Confused? I know many will be. Let me explain this further. The progress of the company depends on the work ethic and the competence of its employees and the ideas and vision of its CEO. The share price does not affect the company in any way. But the movement of the share price is decided on what big groups of people feel about the company.
One single person’s thought or emotion does nothing to the direction of the share price. The emotions of groups of people determine it. This is why sometimes mass hysteria causes the stock price to fall even when the company’s financials are top-notch. This might sound absurd to someone who is watching the stock market from afar, but if you are in the game then this feels normal.
People generally buy shares based on what they read online (r/wallstreetbets) or based on which company is being highly talked about in the news. No one actually searches for the company’s investor relations press release, doesn’t check out their quarterly earnings calls, doesn’t analyze if this company and its vision have a future in the industry they are in or how they rack up against their competition. They believe stories they read on the internet without any accountability as to do their due diligence in researching about the company from their end.
This is why bubbles are formed. As more and more people believe the same story, they all invest in the same story. If the story is legit, it’s ok, but if all goes south then the repercussions are pretty bad. For example, the 2008 housing market crash, the 1995 dot com bust.
What does the Warren Buffett quote mean?
In case of bubbles that are doomed for failure, basic research from our end will help us analyze if a certain stock or investment idea is worth pursuing or not. This is what buffet meant when he asked us to be fearful when others are greedy. If everyone is greedy behind a certain stock, it helps us to take a step back and analyze and see if this is worth the hype. This small analysis might save us thousands or even millions in the future.
On the flip side, when everyone is scared and fearful that they might lose their money, they naturally will sell their stock and try to keep hold of what is left of their investment. Even at this time, it is best to again take a step back and see if the reason why you bought the stock is still valid and if the fears of the people have any base to it. Most of the time, it is just mass hysteria.

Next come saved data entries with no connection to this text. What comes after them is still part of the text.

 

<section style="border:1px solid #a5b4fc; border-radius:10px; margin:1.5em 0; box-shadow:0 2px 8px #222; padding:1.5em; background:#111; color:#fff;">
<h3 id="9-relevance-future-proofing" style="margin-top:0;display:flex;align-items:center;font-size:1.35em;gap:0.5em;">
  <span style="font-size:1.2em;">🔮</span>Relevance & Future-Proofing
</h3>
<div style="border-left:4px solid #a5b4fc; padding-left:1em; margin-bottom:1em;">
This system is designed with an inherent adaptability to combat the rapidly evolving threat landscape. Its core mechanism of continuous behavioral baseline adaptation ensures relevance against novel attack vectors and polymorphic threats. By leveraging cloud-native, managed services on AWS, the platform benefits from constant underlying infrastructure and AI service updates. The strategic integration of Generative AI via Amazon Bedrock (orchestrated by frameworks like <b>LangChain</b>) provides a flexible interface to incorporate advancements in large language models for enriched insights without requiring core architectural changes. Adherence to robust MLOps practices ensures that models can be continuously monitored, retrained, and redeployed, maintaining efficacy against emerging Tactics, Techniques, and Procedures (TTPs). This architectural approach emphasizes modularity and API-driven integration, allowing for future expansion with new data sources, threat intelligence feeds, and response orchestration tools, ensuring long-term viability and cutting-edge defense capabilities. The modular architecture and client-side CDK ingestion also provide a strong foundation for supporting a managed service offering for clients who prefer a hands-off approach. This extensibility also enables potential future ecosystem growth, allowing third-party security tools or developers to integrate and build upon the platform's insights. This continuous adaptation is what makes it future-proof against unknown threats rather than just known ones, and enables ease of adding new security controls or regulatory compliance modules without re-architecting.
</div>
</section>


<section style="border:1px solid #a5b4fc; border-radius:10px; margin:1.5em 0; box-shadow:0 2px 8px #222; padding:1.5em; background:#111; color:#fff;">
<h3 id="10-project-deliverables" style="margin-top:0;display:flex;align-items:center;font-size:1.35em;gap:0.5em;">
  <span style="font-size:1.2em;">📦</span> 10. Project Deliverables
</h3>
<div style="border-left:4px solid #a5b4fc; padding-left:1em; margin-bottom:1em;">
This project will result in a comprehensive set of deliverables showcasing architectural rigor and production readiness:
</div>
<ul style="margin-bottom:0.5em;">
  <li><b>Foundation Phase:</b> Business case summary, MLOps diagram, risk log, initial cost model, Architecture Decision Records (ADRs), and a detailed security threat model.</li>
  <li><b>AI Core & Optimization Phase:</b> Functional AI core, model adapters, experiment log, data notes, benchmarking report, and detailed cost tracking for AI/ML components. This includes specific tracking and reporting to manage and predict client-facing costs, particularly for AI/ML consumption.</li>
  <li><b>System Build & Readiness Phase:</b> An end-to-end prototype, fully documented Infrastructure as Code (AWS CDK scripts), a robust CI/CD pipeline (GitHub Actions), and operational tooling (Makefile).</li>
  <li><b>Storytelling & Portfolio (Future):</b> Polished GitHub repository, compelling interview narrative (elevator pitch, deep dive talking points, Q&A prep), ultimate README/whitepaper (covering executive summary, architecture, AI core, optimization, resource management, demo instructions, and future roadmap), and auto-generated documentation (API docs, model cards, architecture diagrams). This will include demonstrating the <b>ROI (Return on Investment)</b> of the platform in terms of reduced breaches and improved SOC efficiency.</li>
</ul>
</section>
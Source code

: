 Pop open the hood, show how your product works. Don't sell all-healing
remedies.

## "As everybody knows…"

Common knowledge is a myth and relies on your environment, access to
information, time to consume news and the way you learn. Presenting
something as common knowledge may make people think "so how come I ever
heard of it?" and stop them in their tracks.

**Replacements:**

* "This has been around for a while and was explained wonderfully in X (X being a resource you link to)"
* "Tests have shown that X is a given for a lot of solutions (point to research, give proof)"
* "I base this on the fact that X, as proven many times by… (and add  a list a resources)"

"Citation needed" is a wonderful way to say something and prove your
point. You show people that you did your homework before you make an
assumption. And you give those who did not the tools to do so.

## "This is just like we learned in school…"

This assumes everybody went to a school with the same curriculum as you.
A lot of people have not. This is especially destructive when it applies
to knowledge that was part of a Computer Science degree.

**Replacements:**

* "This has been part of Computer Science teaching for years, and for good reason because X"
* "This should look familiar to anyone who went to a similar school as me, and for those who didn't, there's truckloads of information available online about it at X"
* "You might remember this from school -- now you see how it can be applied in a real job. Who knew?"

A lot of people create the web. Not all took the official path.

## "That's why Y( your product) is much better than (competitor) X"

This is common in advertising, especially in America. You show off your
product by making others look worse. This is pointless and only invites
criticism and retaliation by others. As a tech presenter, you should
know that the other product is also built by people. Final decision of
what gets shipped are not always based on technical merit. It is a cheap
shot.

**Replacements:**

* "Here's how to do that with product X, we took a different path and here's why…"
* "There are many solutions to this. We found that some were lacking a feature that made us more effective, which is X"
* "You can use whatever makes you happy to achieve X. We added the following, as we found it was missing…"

One perfect example of this is Amazon during the dot com bust.
At the height of fear, Amazon’s stock was trading close to $6. At that time, if a handful of common people took the initiative to check out the financials and see if the company was doing good, they would have been very rich as of today because one Amazon stock is now trading at $3,500 at the time of writing this article.
This is why Warren Buffett quote also mentions that we need to be greedy when others are fearful.
The stock market is filled with stories, it is up to us to do our own research so that we would be well poised to differentiate the truth from all the noise that the stock market spits out every second of the day.
Hope you enjoyed this article. If you did not agree with what I have mentioned or if you have anything extra to add to this article then please do share it in the comments section of this article. Let’s learn together.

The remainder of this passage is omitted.